Law and Grace
The Scripture readings designated for this Lord’s Day bring the law before us. Or should we rather say bring us before the law? In either case, we mean here the Law of Moses. To be more precise, the Ten Commandments. By no means are the commandments and statutes and ordinances mentioned in our Old Testament lesson exhausted in the Ten Commandments. But in the Ten Commandments is summed up the law, God’s law. Each day, Israel is faced with a choice: either to love her God by faithfully obeying the commandments, which brings prosperity and blessing or to turn away from God, which brings death and curse.

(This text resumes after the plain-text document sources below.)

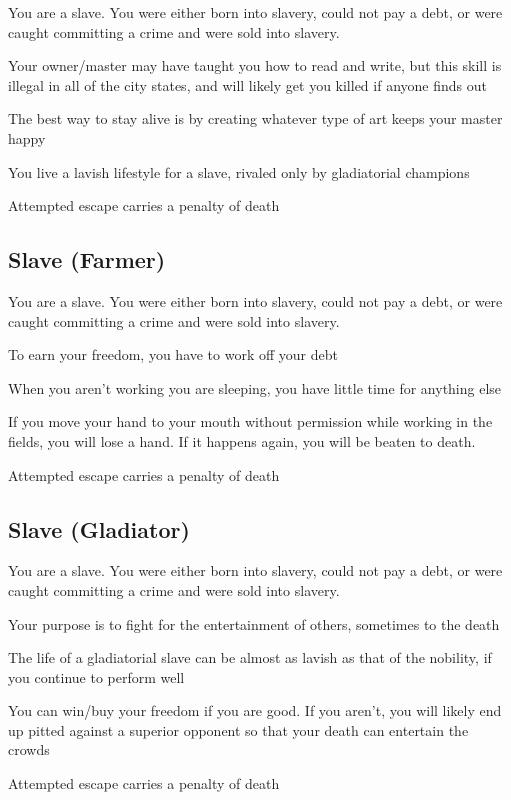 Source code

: \begin{multicols}{2}
\begin{description}
    \item You are a slave. You were either born into slavery, could not pay a debt, or were caught committing a crime and were sold into slavery.
    \item Your owner/master may have taught you how to read and write, but this skill is illegal in all of the city states, and will likely get you killed if anyone finds out
    \item The best way to stay alive is by creating whatever type of art keeps your master happy
    \item You live a lavish lifestyle for a slave, rivaled only by gladiatorial champions
    \item Attempted escape carries a penalty of death
\end{description}

\subsection{Slave (Farmer)}

\begin{description}
    \item You are a slave. You were either born into slavery, could not pay a debt, or were caught committing a crime and were sold into slavery.
    \item To earn your freedom, you have to work off your debt
    \item When you aren’t working you are sleeping, you have little time for anything else
    \item If you move your hand to your mouth without permission while working in the fields, you will lose a hand. If it happens again, you will be beaten to death.
    \item Attempted escape carries a penalty of death
\end{description}

\subsection{Slave (Gladiator)}

\begin{description}
    \item You are a slave. You were either born into slavery, could not pay a debt, or were caught committing a crime and were sold into slavery.
    \item Your purpose is to fight for the entertainment of others, sometimes to the death
    \item The life of a gladiatorial slave can be almost as lavish as that of the nobility, if you continue to perform well
    \item You can win/buy your freedom if you are good. If you aren’t, you will likely end up pitted against a superior opponent so that your death can entertain the crowds
    \item Attempted escape carries a penalty of death
\end{description}


\end{multicols}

How do we feel when we hear this law in the form of the Ten Commandments? You shall not murder, you shall not commit adultery, you shall not steal, to name only three… How do we feel? Ambivalent at best, if we are honest. On the one hand, there is something in us that balks at the idea that we should be subjected to a moral standard, to externally imposed norms. Each person should decide for herself what seems just and right and acceptable. How dare you hold me up to a standard! Who are you to judge me! It may be right for you, but that does not necessarily mean it is right for me or the next person. The demand for moral autonomy has been very strenuous in Western culture in recent decades, as we are all well aware.
On the other hand, we also value order. We hear the commandments and say: if each person in society honored father and mother, respected the property of others, did not cheat on his or her spouse, then we’d have a more stable society. We’d be more at peace. If people obeyed the commandments, then the world would be a better place. That explains the motivation of groups of people, especially among conservatives, who campaign to have the Ten Commandments displayed in conspicuous places in public buildings, such as schools and county courthouses.
Thus we are ambivalent. But I wonder if our ambivalence towards the Law tells us something about the human condition itself. For we are torn, we are divided within, which the Law, if nothing else, reveals to us. The late Eugene Peterson, beloved Presbyterian pastor and author, had this to say about people as he came to know them in his work as a pastor: “People’s interior lives are a muddle of shopping lists and good intentions, guilty adulteries (whether fantasized or actual) and noble aspirations, desires for holiness and passions aimed at self-gratification.” Not exactly a flattering portrait, but, I believe, one in which we can all recognized ourselves if we are honest at all about our humanity. The Apostle Paul expresses this dividedness within candidly in Romans 7:19: “I want do what is good, but I don’t. I don’t want to do what is wrong, but I do it anyway.”
Jesus is teaching his disciples about the Law of Moses. To be more specific, he is teaching them the Ten Commandments. For this reason, some Bible students have found it appropriate to call Jesus the “new Moses” or the “new lawgiver.” This is right in a certain sense. But it can also be misleading. It suggests that he is giving new laws. Nothing can be farther from the truth. He is not exchanging the old commandments for new ones, rather he is radicalizing them.
What in the world does “radicalizing” mean? When I first heard this term “radicalizing” used in a seminary class, I wondered what my professor could possibly have meant. Radicals throw Molotov cocktails at police and stage sit-ins and carry signs in the town square. There is nothing less radical than obeying the law. But the professor went on to explain that the word from which we get our word radical, literally means “root.” In this context, it means that Jesus is getting to the root of the commandment.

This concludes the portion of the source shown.